À medida que esse material se aproxima do buraco negro, as velocidades e temperaturas dos gases no disco de acreção atingem valores impressionantes, fazendo com que eles brilhem intensamente. Além disso, uma quantidade monstruosa de matéria e energia é ejetada no espaço na forma de jatos que emanam dos polos do buraco negro. Um único quasar pode alcançar luminosidades milhares de vezes superiores às de uma galáxia como a nossa Via Láctea.

Embora existam quasares mais próximos, possivelmente formados pela fusão de buracos negros supermassivos, a grande maioria desses objetos extraordinários é encontrada nos centros de algumas das primeiras galáxias formadas nos primórdios do Universo. Nesse período inicial, quando a matéria estava mais densamente concentrada, havia as condições ideais para o surgimento de objetos com massas tão excepcionais.

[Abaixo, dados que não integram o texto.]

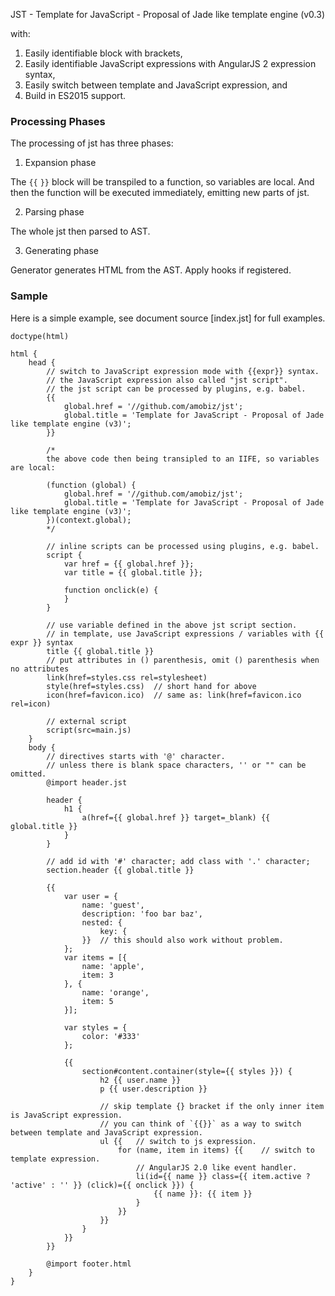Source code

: JST - Template for JavaScript - Proposal of Jade like template engine (v0.3)

with:

1. Easily identifiable block with brackets,
2. Easily identifiable JavaScript expressions with AngularJS 2 expression syntax,
3. Easily switch between template and JavaScript expression, and
4. Build in ES2015 support.

### Processing Phases

The processing of jst has three phases:

1. Expansion phase

The `{{` `}}` block will be transpiled to a function, so variables are local.
And then the function will be executed immediately, emitting new parts of jst.

2. Parsing phase

The whole jst then parsed to AST.

3. Generating phase

Generator generates HTML from the AST.
Apply hooks if registered.

### Sample

Here is a simple example, see document source [index.jst] for full examples.

```
doctype(html)

html {
	head {
		// switch to JavaScript expression mode with {{expr}} syntax.
		// the JavaScript expression also called "jst script".
		// the jst script can be processed by plugins, e.g. babel.
		{{
			global.href = '//github.com/amobiz/jst';
			global.title = 'Template for JavaScript - Proposal of Jade like template engine (v3)';
		}}

		/*
		the above code then being transipled to an IIFE, so variables are local:

		(function (global) {
			global.href = '//github.com/amobiz/jst';
			global.title = 'Template for JavaScript - Proposal of Jade like template engine (v3)';
		})(context.global);
		*/

		// inline scripts can be processed using plugins, e.g. babel.
		script {
			var href = {{ global.href }};
			var title = {{ global.title }};

			function onclick(e) {
			}
		}

		// use variable defined in the above jst script section.
		// in template, use JavaScript expressions / variables with {{ expr }} syntax
		title {{ global.title }}
		// put attributes in () parenthesis, omit () parenthesis when no attributes
		link(href=styles.css rel=stylesheet)
		style(href=styles.css)	// short hand for above
		icon(href=favicon.ico)	// same as: link(href=favicon.ico rel=icon)

		// external script
		script(src=main.js)
	}
	body {
		// directives starts with '@' character.
		// unless there is blank space characters, '' or "" can be omitted.
		@import header.jst

		header {
			h1 {
				a(href={{ global.href }} target=_blank) {{ global.title }}
			}
		}

		// add id with '#' character; add class with '.' character;
		section.header {{ global.title }}

		{{
			var user = {
				name: 'guest',
				description: 'foo bar baz',
				nested: {
					key: {
				}}	// this should also work without problem.
			};
			var items = [{
				name: 'apple',
				item: 3
			}, {
				name: 'orange',
				item: 5
			}];

			var styles = {
				color: '#333'
			};

			{{
				section#content.container(style={{ styles }}) {
					h2 {{ user.name }}
					p {{ user.description }}

					// skip template {} bracket if the only inner item is JavaScript expression.
					// you can think of `{{}}` as a way to switch between template and JavaScript expression.
					ul {{	// switch to js expression.
						for (name, item in items) {{	// switch to template expression.
							// AngularJS 2.0 like event handler.
							li(id={{ name }} class={{ item.active ? 'active' : '' }} (click)={{ onclick }}) {
								{{ name }}: {{ item }}
							}
						}}
					}}
				}
			}}
		}}

		@import footer.html
	}
}
```
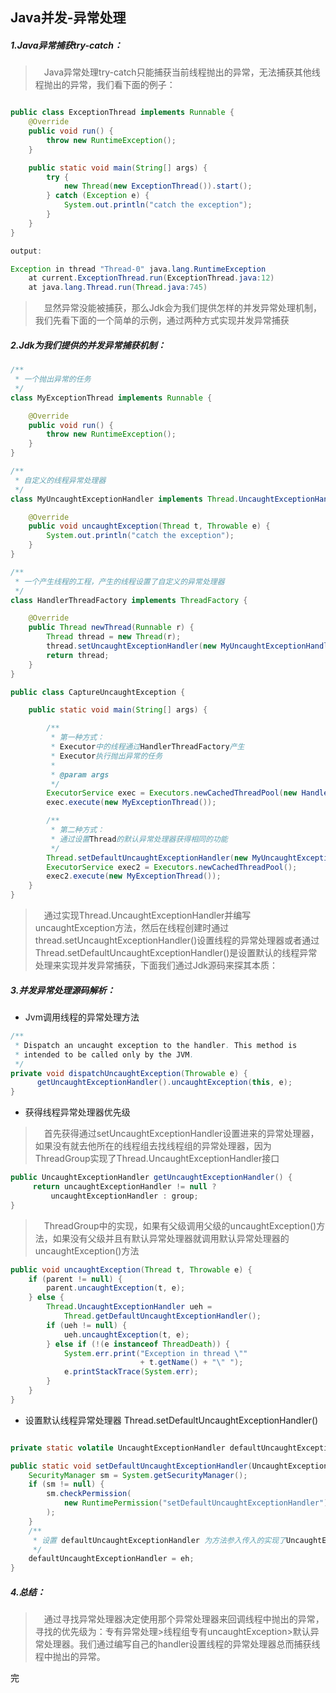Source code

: ## Java并发-异常处理

##### 1.Java异常捕获try-catch：<br/>
> &emsp;Java异常处理try-catch只能捕获当前线程抛出的异常，无法捕获其他线程抛出的异常，我们看下面的例子：<br>

```Java

public class ExceptionThread implements Runnable {
    @Override
    public void run() {
        throw new RuntimeException();
    }

    public static void main(String[] args) {
        try {
            new Thread(new ExceptionThread()).start();
        } catch (Exception e) {
            System.out.println("catch the exception");
        }
    }
}

output:

Exception in thread "Thread-0" java.lang.RuntimeException
	at current.ExceptionThread.run(ExceptionThread.java:12)
	at java.lang.Thread.run(Thread.java:745)
```

> &emsp;显然异常没能被捕获，那么Jdk会为我们提供怎样的并发异常处理机制，我们先看下面的一个简单的示例，通过两种方式实现并发异常捕获<br>

##### 2.Jdk为我们提供的并发异常捕获机制：<br/>
```Java
/**
 * 一个抛出异常的任务
 */
class MyExceptionThread implements Runnable {

    @Override
    public void run() {
        throw new RuntimeException();
    }
}

/**
 * 自定义的线程异常处理器
 */
class MyUncaughtExceptionHandler implements Thread.UncaughtExceptionHandler {

    @Override
    public void uncaughtException(Thread t, Throwable e) {
        System.out.println("catch the exception");
    }
}

/**
 * 一个产生线程的工程，产生的线程设置了自定义的异常处理器
 */
class HandlerThreadFactory implements ThreadFactory {

    @Override
    public Thread newThread(Runnable r) {
        Thread thread = new Thread(r);
        thread.setUncaughtExceptionHandler(new MyUncaughtExceptionHandler());
        return thread;
    }
}

public class CaptureUncaughtException {

    public static void main(String[] args) {

        /**
         * 第一种方式：
         * Executor中的线程通过HandlerThreadFactory产生
         * Executor执行抛出异常的任务
         *
         * @param args
         */
        ExecutorService exec = Executors.newCachedThreadPool(new HandlerThreadFactory());
        exec.execute(new MyExceptionThread());

        /**
         * 第二种方式：
         * 通过设置Thread的默认异常处理器获得相同的功能
         */
        Thread.setDefaultUncaughtExceptionHandler(new MyUncaughtExceptionHandler());
        ExecutorService exec2 = Executors.newCachedThreadPool();
        exec2.execute(new MyExceptionThread());
    }
}
```

> &emsp;通过实现Thread.UncaughtExceptionHandler并编写uncaughtException方法，然后在线程创建时通过thread.setUncaughtExceptionHandler()设置线程的异常处理器或者通过Thread.setDefaultUncaughtExceptionHandler()是设置默认的线程异常处理来实现并发异常捕获，下面我们通过Jdk源码来探其本质：<br>

##### 3.并发异常处理源码解析：<br/>

- Jvm调用线程的异常处理方法

```Java
/**
 * Dispatch an uncaught exception to the handler. This method is
 * intended to be called only by the JVM.
 */
private void dispatchUncaughtException(Throwable e) {
      getUncaughtExceptionHandler().uncaughtException(this, e);
}
```

- 获得线程异常处理器优先级

> &emsp;首先获得通过setUncaughtExceptionHandler设置进来的异常处理器，如果没有就去他所在的线程组去找线程组的异常处理器，因为ThreadGroup实现了Thread.UncaughtExceptionHandler接口


```Java
public UncaughtExceptionHandler getUncaughtExceptionHandler() {
     return uncaughtExceptionHandler != null ?
         uncaughtExceptionHandler : group;
}
```

> &emsp;ThreadGroup中的实现，如果有父级调用父级的uncaughtException()方法，如果没有父级并且有默认异常处理器就调用默认异常处理器的uncaughtException()方法

```Java
public void uncaughtException(Thread t, Throwable e) {
    if (parent != null) {
        parent.uncaughtException(t, e);
    } else {
        Thread.UncaughtExceptionHandler ueh =
            Thread.getDefaultUncaughtExceptionHandler();
        if (ueh != null) {
            ueh.uncaughtException(t, e);
        } else if (!(e instanceof ThreadDeath)) {
            System.err.print("Exception in thread \""
                             + t.getName() + "\" ");
            e.printStackTrace(System.err);
        }
    }
}
```

- 设置默认线程异常处理器 Thread.setDefaultUncaughtExceptionHandler()

```Java

private static volatile UncaughtExceptionHandler defaultUncaughtExceptionHandler;

public static void setDefaultUncaughtExceptionHandler(UncaughtExceptionHandler eh) {
    SecurityManager sm = System.getSecurityManager();
    if (sm != null) {
        sm.checkPermission(
            new RuntimePermission("setDefaultUncaughtExceptionHandler")
        );
    }
    /**
     * 设置 defaultUncaughtExceptionHandler 为方法参入传入的实现了UncaughtExceptionHandler接口的实例
     */
    defaultUncaughtExceptionHandler = eh;
}
```

##### 4.总结：<br/>

> &emsp;通过寻找异常处理器决定使用那个异常处理器来回调线程中抛出的异常，寻找的优先级为：专有异常处理>线程组专有uncaughtException>默认异常处理器。我们通过编写自己的handler设置线程的异常处理器总而捕获线程中抛出的异常。

完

Dessa maneira, a maior parte dos quasares estão nos limites do Universo observável, e podem ser vistos como antigos faróis, que marcam o litoral do nosso vasto oceano cósmico. Por outro lado, são também como cápsulas do tempo, preservando evidências dos fantásticos eventos que moldaram os primórdios do Cosmos. Ao estudarmos esses intrigantes objetos, aprofundamos nosso entendimento sobre a formação e os limites do Universo.